毎日新聞 2014年09月10日 20時10分(最終更新 09月10日 21時40分)

原子力規制委員会が審査書を正式決定した九州電力川内原発=鹿児島県薩摩川内市で2014年9月10日、本社ヘリから津村豊和撮影
原子力規制委員会が審査書を正式決定した九州電力川内原発=鹿児島県薩摩川内市で2014年9月10日、本社ヘリから津村豊和撮影

 原子力規制委員会が10日、九州電力川内原発(鹿児島県薩摩川内市)の安全対策を承認した。再稼働に向けた今後の焦点は地元同意に移るが、「再稼働1番手」が現実味を帯びるにつれて、これまで表立った反対運動がなかった住民の間からも不安の声が上がり始めている。

 川内原発から直線で約12キロの薩摩川内市山之口自治会(52世帯約130人)が再稼働反対の陳情書を市に提出したのは8月13日。市や市議会には反原発団体などから陳情・請願が数多く出されているが、自治会として反対の意思を表明したのは初めてだ。

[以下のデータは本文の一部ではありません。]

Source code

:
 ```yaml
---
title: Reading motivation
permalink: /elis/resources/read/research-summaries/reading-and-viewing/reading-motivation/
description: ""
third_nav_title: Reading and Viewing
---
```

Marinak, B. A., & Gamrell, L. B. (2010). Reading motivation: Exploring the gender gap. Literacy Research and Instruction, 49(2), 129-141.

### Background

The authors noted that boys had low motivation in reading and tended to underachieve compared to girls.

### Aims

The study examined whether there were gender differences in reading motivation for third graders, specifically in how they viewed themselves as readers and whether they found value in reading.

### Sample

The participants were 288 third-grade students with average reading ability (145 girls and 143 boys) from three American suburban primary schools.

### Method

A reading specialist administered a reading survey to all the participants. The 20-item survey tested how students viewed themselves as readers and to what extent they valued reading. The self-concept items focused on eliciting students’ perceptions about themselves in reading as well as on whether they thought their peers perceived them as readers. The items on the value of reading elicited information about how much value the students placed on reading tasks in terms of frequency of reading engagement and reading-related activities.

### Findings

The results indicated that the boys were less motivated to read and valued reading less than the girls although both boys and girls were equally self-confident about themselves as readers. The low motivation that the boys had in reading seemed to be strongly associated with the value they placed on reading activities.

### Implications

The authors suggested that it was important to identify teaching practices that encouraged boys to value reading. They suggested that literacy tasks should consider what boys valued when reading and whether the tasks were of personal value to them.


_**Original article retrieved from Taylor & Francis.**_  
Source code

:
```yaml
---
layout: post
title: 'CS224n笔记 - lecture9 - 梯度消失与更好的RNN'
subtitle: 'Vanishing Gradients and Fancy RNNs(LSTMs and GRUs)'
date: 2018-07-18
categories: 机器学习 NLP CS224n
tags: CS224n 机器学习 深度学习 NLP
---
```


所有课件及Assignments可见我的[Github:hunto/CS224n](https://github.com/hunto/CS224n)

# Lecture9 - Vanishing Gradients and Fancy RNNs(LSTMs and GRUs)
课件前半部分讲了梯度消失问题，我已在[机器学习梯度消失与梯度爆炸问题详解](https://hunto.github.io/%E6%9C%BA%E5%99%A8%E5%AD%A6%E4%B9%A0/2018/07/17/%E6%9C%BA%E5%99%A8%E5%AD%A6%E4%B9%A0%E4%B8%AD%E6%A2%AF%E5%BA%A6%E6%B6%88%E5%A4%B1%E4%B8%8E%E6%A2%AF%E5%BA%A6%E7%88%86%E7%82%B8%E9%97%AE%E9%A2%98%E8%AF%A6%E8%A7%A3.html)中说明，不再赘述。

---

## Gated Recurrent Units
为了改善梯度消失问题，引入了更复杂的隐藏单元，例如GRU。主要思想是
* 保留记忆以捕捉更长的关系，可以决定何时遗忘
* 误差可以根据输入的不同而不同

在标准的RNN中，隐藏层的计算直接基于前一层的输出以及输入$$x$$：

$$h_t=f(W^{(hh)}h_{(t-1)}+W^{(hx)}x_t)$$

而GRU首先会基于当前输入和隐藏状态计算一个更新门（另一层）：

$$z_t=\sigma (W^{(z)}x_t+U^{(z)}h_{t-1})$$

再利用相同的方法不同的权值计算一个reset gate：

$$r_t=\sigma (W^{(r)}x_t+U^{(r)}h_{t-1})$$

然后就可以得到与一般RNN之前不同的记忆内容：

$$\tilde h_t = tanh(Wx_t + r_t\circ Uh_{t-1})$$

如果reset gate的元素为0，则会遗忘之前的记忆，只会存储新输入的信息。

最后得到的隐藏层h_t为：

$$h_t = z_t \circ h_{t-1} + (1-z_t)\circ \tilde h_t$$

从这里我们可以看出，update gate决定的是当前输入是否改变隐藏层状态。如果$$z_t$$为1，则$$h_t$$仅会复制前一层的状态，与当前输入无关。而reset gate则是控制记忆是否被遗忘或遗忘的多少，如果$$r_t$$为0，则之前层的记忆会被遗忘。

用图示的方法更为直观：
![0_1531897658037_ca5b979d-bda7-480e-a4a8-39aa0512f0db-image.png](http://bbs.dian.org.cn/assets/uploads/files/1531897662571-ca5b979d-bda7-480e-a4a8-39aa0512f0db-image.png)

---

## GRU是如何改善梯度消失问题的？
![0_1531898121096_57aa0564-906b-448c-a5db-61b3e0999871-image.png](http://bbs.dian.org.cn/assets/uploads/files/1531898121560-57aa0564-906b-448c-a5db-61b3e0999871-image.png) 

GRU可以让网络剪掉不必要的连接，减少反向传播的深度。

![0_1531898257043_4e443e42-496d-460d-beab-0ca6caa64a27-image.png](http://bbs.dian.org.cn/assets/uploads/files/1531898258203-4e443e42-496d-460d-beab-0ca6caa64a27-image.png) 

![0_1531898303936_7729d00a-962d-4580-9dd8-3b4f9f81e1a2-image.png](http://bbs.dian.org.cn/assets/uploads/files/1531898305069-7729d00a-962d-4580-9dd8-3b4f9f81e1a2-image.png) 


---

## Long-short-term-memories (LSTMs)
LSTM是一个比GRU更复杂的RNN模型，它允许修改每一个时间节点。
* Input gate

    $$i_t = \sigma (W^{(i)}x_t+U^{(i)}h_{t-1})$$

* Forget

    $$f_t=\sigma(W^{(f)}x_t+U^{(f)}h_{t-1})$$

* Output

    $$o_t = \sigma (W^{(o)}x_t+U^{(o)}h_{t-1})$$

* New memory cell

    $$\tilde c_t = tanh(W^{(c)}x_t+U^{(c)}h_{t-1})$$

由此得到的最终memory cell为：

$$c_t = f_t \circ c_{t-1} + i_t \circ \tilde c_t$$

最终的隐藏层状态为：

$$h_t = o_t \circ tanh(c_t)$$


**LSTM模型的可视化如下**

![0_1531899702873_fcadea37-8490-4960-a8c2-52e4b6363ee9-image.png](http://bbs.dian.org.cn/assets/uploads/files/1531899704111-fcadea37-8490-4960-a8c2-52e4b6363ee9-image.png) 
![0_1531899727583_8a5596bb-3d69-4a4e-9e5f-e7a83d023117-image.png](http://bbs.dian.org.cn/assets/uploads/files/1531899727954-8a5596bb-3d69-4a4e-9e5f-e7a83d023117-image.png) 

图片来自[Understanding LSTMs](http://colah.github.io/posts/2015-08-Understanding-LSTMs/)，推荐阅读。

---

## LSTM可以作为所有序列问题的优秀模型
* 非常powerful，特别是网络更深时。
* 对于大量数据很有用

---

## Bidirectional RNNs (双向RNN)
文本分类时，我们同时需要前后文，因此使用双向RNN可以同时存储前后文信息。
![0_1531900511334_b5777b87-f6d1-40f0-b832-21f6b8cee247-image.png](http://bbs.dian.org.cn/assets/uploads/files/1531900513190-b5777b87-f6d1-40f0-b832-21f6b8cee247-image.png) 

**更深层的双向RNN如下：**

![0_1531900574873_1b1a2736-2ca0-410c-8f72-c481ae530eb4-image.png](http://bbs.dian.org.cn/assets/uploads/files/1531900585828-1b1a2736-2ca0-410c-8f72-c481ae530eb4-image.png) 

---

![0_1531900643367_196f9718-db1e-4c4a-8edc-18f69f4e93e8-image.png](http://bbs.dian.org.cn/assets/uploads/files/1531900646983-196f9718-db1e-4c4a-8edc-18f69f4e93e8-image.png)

 この約半月前、市の担当者を呼んで開いた避難計画の説明会で、住民からは「被ばくせずに避難するのは無理」「市の計画は実行不可能」などといった声が噴出していた。住民の不安を踏まえ、自治会長の川畑清明さん(58)は「納得いく避難計画が完成しない限り、再稼働に同意しないよう求める陳情書」の提出を提案。アンケートを実施したところ、過半数の29世帯が賛成(反対5)した。

 住民が特に不安視するのが、自家用車を持たない高齢者らの避難だ。市は自家用車がない人はバスで避難する計画を立てる。だが、市が保有する車両だけでは原発から10キロ圏の対象者でも約400台足らない。県も原発事故時の協力を求めて県バス協会との協定締結を目指しているが、運転手の被ばくの恐れなど課題も多く、締結のめどは立っていない。

 雇用など原発の恩恵を受ける住民が多い同市で、原発への表立った反対の声は出にくかったが、川畑さんは「再稼働がすんなり決まってしまう雰囲気に不安を持つ。市民の皆さんに、嫌なものは嫌と自分の口で訴えたい」と言う。山之口自治会が出した「再稼働ノー」の結論は沈黙していた他の自治会も動かした。

 その一つが原発から約11キロの乗越(のりこし)自治会(39世帯約95人)だ。自治会内で自家用車を持っていない住民は少なくとも4世帯。自治会長の森昭彦さん(75)はやはりバスによる避難に不安を抱き「万が一の場合に本当にバスが来るのか」と話す。同自治会は近隣の自治会とともに、再稼働の賛否を尋ねる住民アンケートを12日に実施する予定だ。結果次第では、市への意思表示も検討している。